Notice how many wiggle words and evolutionary assumptions are embedded in this one paragraph. They even twist the C word into evolutionary meaning: “life forms were created…” (in their worldview, the creator is time and chance).
All such talk is pure speculation, not science. They found no ancestry, no phylogeny, and no transitions. They connected dots miles apart with inference. Blood clotting, for example, is a tremendously complex system: so much so, that Michael Behe used it as a prime example of irreducible complexity in his book Darwin’s Black Box. Chaperones are another hugely complex system (see May 5 headline). With a wave of the hand, they just assume chaperones came along and took over the protein-folding job at some point in deep time. They beg the question that the RNA World Scenario has any validity (see 07/11/2002 headline). So cone shells use gamma-carboxyglutamate for venom peptides, and mammals use it for blood clotting. Does that indicate a relationship? Only if evolutionary JSS [just-so storytelling] is in your blood. (But evolutionary JSS cannot prevent theoretical hemophilia; the facts have a way of leaking out without stopping.) Evolutionary JSS is the mystical, magical, extrasensory perception (also known as imagination), that visualizes miracles in the foggy past: “…the first proteins evolved as membranes formed [a synonym for their favorite miracle word emerged], when RNA still dominated biochemistry….” This sentence demonstrates that evolutionism is a form of idolatry. Evolutionists have deities, too; they are just slower and dumber.

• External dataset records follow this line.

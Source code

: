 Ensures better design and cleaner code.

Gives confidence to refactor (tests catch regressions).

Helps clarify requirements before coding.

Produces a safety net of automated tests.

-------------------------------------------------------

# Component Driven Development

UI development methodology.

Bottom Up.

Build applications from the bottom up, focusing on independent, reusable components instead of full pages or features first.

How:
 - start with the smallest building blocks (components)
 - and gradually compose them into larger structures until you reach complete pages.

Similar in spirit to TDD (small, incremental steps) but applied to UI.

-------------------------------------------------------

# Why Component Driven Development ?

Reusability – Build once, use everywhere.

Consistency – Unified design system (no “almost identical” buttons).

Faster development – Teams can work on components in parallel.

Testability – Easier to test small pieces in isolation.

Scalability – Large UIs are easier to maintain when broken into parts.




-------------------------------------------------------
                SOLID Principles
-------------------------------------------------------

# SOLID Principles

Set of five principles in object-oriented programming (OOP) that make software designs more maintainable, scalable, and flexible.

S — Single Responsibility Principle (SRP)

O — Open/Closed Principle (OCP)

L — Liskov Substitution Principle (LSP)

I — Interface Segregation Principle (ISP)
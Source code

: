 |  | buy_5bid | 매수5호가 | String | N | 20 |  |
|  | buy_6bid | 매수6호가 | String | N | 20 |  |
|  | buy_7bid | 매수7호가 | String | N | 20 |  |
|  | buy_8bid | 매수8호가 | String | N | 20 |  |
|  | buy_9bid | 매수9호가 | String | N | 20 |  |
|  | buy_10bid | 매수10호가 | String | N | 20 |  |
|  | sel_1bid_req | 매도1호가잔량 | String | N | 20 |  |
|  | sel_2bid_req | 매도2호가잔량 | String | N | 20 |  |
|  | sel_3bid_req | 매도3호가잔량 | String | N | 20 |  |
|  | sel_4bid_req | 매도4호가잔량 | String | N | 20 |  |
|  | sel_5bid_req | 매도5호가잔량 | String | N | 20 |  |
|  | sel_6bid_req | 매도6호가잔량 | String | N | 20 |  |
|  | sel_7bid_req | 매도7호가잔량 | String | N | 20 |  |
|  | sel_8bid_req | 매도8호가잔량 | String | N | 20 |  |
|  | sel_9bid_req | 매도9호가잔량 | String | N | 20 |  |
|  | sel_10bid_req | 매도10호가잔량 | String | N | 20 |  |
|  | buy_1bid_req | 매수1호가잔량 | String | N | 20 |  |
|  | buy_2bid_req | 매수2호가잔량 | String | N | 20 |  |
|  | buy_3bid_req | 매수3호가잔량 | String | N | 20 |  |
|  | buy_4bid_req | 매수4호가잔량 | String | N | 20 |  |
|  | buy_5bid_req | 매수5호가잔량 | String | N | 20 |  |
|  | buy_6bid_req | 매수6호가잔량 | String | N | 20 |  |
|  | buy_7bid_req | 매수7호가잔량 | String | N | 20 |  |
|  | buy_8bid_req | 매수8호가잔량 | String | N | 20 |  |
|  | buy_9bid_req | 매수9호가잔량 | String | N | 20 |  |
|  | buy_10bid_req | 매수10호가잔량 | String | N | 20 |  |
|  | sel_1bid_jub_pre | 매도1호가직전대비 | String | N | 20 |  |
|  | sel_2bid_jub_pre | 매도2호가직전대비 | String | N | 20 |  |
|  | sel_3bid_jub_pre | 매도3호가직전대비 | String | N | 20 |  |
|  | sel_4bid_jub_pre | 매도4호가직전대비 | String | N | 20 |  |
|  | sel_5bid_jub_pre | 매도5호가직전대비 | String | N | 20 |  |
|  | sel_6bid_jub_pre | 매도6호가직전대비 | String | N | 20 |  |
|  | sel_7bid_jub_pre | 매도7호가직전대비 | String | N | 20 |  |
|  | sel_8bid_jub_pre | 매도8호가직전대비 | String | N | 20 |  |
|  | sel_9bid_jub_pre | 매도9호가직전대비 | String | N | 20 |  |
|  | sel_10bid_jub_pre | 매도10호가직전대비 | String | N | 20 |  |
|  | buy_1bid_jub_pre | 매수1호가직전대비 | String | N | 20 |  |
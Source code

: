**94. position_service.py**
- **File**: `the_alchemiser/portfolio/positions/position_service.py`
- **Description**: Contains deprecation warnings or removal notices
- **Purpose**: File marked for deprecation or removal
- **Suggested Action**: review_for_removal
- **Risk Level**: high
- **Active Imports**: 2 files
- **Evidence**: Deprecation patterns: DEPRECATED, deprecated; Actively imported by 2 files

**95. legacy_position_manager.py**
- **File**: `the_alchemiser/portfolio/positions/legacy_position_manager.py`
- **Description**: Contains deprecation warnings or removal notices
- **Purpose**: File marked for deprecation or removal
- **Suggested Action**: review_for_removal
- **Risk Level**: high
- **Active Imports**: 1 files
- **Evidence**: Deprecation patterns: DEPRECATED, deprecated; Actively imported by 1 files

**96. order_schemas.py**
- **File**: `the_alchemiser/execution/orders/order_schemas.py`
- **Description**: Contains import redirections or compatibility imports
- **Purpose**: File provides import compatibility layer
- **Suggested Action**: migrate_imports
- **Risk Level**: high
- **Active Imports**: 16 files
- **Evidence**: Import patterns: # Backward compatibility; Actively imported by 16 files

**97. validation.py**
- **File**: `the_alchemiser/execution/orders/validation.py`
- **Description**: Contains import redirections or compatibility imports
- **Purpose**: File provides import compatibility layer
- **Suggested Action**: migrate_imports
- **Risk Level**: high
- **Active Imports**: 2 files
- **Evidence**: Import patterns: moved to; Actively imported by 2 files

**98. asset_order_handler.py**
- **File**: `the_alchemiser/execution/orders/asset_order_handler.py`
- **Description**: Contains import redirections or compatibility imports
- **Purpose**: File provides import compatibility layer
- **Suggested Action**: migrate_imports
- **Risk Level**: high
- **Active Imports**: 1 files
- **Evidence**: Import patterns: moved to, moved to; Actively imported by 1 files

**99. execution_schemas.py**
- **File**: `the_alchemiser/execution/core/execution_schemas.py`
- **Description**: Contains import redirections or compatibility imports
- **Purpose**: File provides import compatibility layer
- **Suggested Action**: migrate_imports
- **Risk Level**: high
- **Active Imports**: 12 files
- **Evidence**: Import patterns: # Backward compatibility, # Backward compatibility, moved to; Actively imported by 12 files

Evolutionists and creationists have the same facts available for study. Neither could give a complete, satisfactory, authoritative explanation for why there are so many cone snail species, and so many varieties of venom peptides and the genes that code for them, because no human observer was there when they came into existence. 500 species does not seem excessive in view of the vastness of the sea, and the variety of habitats and niches available to them. It is not beyond probability that extensive “horizontal” variation has generated much of the variety from a smaller set of original forms. Even so, no one has observed a cone snail evolving into vertebrate or any other kind of animal. All the ingredients in the cone snail – the venom ducts, the PDI enzymes, the endoplasmic reticulum, the geometric elegance of the shells, the developmental pathways, the gene superfamilies – are complex entities. The parts all work, and they all work together. Cone snails are successful in their habitats because they have what they need, and they need what they have. That’s really all that science can say about it. If evolutionists could just get off their hobby horse of connecting distant dots, both camps could agree. They could both look at cone snails, and remark with astonishment, “Well, what do you know.”